Le cannabis, c'est presque vieux comme le monde... Voilà des millénaires que l'homme le consomme, et des témoignages d'usages médicinaux datant de 5000 ans avant notre ère ont été retrouvés en Chine. Mais le voile est loin d'être levé totalement, et la Marie-Jeanne excite toujours l'imaginaire. Ses effets psychotropes sont dûs à la présence de cannabinoïdes, le principal étant le THC (tétrahydrocannabinol). La teneur en THC du cannabis est fonction de sa variété, de son mode de culture, de conservation et de la forme sous laquelle il est consommé. Le cannabis est consommé sous différentes formes :
- Les feuilles récoltées, puis séchées sont fumées pures ou mélangées à du tabac.
- La résine, que l'on trouve plus dans l'hexagone que chez nous. Vendue sous forme de « savonnettes » marron, elle est brûlée pour être réduite en poudre, puis mélangée à du tabac afin d'être fumée comme une 1cigarette.
- L'huile, est un liquide brun ou verdâtre particulièrement riche en THC. Les fumeurs l'étalent sur une cigarette. Elle est peu consommée chez nous.

- Quand le chat n'est pas là, les souris dealent
En France, le cannabis est en cause dans plus de la moitié des interpellations pour trafic de stupéfiants. C'est le premier produit objet de trafic : 87 tonnes interceptées en 2005. C'est aussi un marché très lucratif : le chiffre d'affaires issu de la vente du cannabis est évalué entre 637 millions d'euros à près d'un milliard d'euros en 2005.
En Martinique, 645 kilos de cannabis ont été saisis en 2007. Au 1er juillet 2011, 200 personnes étaient détenues dans le cadre d'affaires liées au trafic de stupéfiants (toutes substances confondues), soit 22,5% de la population carcérale de Ducos.

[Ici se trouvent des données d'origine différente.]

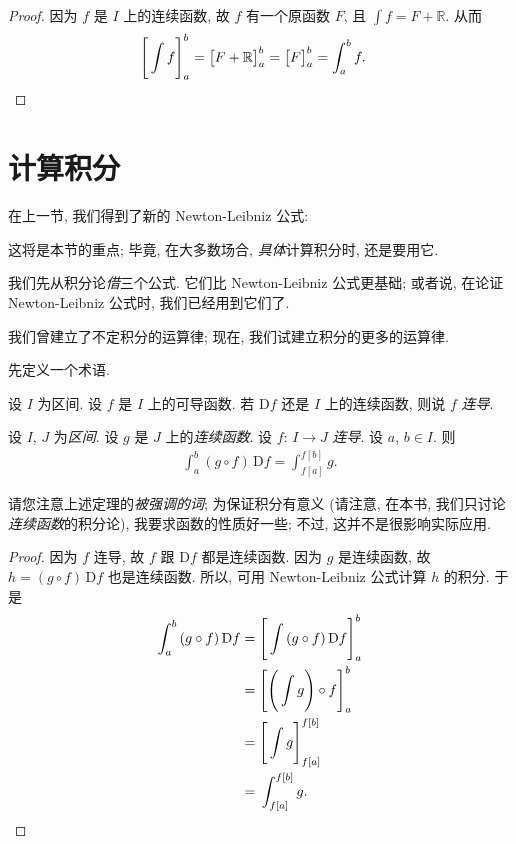\begin{proof}
    因为 $f$ 是 $I$ 上的连续函数, 故 $f$ 有一个原函数 $F$, 且 $\int {f} = F + \mathbb{R}$. 从而
    \begin{align*}
         & \Bigg[ \int {f} \Bigg]_{a}^{b}
        = \big[ F + \mathbb{R} \big]_{a}^{b}
        = \big[ F \big]_{a}^{b}
        = \int_{a}^{b} {f}. \qedhere
    \end{align*}
\end{proof}

\section{计算积分}

在上一节, 我们得到了新的 Newton-Leibniz 公式:

\NewNewtonLeibniz*

这将是本节的重点; 毕竟, 在大多数场合, \emph{具体}计算积分时, 还是要用它.

我们先从积分论\emph{借}三个公式. 它们比 Newton-Leibniz 公式更基础; 或者说, 在论证 Newton-Leibniz 公式时, 我们已经用到它们了.

\LinearityOfInegrals*

\AdditivityOfIntervalsOfIntegrals*

我们曾建立了不定积分的运算律; 现在, 我们试建立积分的更多的运算律.

先定义一个术语.

\begin{definition}
    设 $I$ 为区间. 设 $f$ 是 $I$ 上的可导函数. 若 $\mathrm{D}f$ 还是 $I$ 上的连续函数, 则说 $f$ \emph{连导}.
\end{definition}

\begin{theorem}
    设 $I$, $J$ 为\emph{区间}. 设 $g$ 是 $J$ 上的\emph{连续函数}. 设 $f$: $I \to J$ \emph{连导}. 设 $a$, $b \in I$. 则
    \begin{align*}
        \int_{a}^{b} {(g \circ f)\,\mathrm{D}f} = \int_{f[a]}^{f[b]} {g}.
    \end{align*}
\end{theorem}

请您注意上述定理的\emph{被强调的词}; 为保证积分有意义 (请注意, 在本书, 我们只讨论\emph{连续函数}的积分论), 我要求函数的性质好一些; 不过, 这并不是很影响实际应用.

\begin{proof}
    因为 $f$ 连导, 故 $f$ 跟 $\mathrm{D}f$ 都是连续函数. 因为 $g$ 是连续函数, 故 $h = (g \circ f)\,\mathrm{D}f$ 也是连续函数. 所以, 可用 Newton-Leibniz 公式计算 $h$ 的积分. 于是
    \begin{align*}
        \int_{a}^{b} {(g \circ f)\,\mathrm{D}f}
        = {} & \Bigg[ \int {(g \circ f)\,\mathrm{D}f} \Bigg]_{a}^{b} \\
        = {} & \Bigg[ \Bigg( \int {g} \Bigg) \circ f \Bigg]_{a}^{b}  \\
        = {} & \Bigg[ \int {g} \Bigg]_{f[a]}^{f[b]}                  \\
        = {} & \int_{f[a]}^{f[b]} {g}. \qedhere
    \end{align*}
\end{proof}

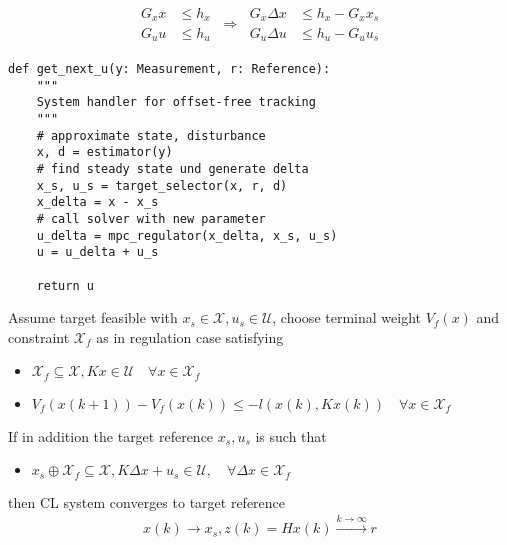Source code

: 

\begin{align*}
	\begin{aligned}
		G_x  x & \leq h_x \\
		G_u  u & \leq h_u
	\end{aligned}
	\ \Rightarrow \
	\begin{aligned}
		G_x \Delta x & \leq h_x - G_x x_s \\
		G_u \Delta u & \leq h_u - G_u u_s
	\end{aligned}
\end{align*}


\begin{lstlisting}[style=sst]
def get_next_u(y: Measurement, r: Reference):
    """
    System handler for offset-free tracking
    """
    # approximate state, disturbance
    x, d = estimator(y)
    # find steady state und generate delta
    x_s, u_s = target_selector(x, r, d)
    x_delta = x - x_s
    # call solver with new parameter
    u_delta = mpc_regulator(x_delta, x_s, u_s)
    u = u_delta + u_s

    return u
\end{lstlisting}



Assume target feasible with $x_s \in \mathcal{X}, u_s \in \mathcal{U}$,
choose terminal weight $V_f(x)$ and constraint $\mathcal{X}_f$ as in regulation case satisfying
\begin{itemize}[leftmargin=1em]
	\item $\mathcal{X}_f \subseteq \mathcal{X}, K x \in \mathcal{U} \quad \forall x \in \mathcal{X}_f$
	\item $V_f(x(k+1)) - V_f(x(k)) \leq -l (x(k), Kx(k)) \quad \forall x \in \mathcal{X}_f$
\end{itemize}
If in addition the target reference $x_s, u_s$ is such that
\begin{itemize}[leftmargin=1em]
	\item $x_s \oplus \mathcal{X}_f \subseteq \mathcal{X}, K\Delta x + u_s \in \mathcal{U}, \quad \forall \Delta x \in \mathcal{X}_f$
\end{itemize}
then CL system converges to target reference
\begin{align*}
	x(k) \to x_s, z(k) = Hx(k) \xrightarrow{k\to\infty}r
\end{align*}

Sources : « Etat des lieux de la consommation de substances psycho-actives à la Martinique » Centre d'informations sur les drogues et dépendances (Mai 2011) ;
« Focus » Statistiques concernant l'usage et le trafic des produits stupéfiants (N°1 février 2009) ;
« Cannabis, données essentielles » (Observatoires français des drogues et toxicomanies, 2007)

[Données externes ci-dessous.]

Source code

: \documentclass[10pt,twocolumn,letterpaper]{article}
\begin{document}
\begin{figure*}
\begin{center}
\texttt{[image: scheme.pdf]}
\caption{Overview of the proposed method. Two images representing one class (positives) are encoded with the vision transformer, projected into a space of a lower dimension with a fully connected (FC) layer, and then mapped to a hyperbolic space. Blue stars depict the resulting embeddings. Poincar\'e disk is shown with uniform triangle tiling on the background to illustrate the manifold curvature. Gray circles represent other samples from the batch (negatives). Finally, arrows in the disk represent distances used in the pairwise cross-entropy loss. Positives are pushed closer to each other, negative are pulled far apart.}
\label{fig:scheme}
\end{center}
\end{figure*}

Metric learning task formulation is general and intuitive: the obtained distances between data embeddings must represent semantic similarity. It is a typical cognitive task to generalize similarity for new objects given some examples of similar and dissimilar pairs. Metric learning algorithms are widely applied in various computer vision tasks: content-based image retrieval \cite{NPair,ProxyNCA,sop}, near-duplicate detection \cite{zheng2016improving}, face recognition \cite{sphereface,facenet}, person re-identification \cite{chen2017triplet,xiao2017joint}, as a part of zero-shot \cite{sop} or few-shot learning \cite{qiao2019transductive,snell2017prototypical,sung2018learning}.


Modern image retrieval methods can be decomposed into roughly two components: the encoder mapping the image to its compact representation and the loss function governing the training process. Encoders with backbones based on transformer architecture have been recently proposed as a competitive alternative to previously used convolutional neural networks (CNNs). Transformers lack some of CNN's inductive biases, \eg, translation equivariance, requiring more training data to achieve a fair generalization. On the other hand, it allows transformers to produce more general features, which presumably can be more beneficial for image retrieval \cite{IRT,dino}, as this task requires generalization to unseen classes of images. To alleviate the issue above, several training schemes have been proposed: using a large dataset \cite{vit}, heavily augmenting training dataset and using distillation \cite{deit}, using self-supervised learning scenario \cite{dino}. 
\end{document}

- Fumer avec ses parents...
Les idées reçues partent en fumée face aux chiffres. En effet, chez nous, si le climat est favorable à la bonne pousse du cannabis, les Martiniquais sont bien moins tentés par la fumette que les habitants du continent. Déjà, le nombre de fumeurs de tabac est l'un des plus faibles des régions de France. L'usage de substances psycho-actives présente par contre des similitudes avec nos voisins de la Caraïbe.
Globalement, 13% des Martiniquais (23 ?% dans l'hexagone) déclarent avoir déjà consommé du cannabis au moins une fois dans leur vie. Il y a de nettes différences en fonction du sexe : 20% d'hommes ont déjà fumé de l'herbe contre 6% de femmes.
Si on ne s'intéresse qu'aux jeunes de 19 ans, les chiffres grimpent : à cet âge, la moitié des garçons et le quart des filles avouent avoir déjà fumé. La fumette régulière, par contre, ne concerne « que » 6% des garçons et 2% des filles de 19 ans.
Ce qui peut paraître étonnant, ce sont les contextes de la consommation. La plupart des jeunes de 17 et 18 ans qui fument, le font chez eux (77%), et près de la moitié ont déjà fumé avec leurs parents. Une nouvelle étude, en cours de traitement, permettra de réactualiser ces chiffres. Ses résultats devraient être publiés d'ici la fin de l'année.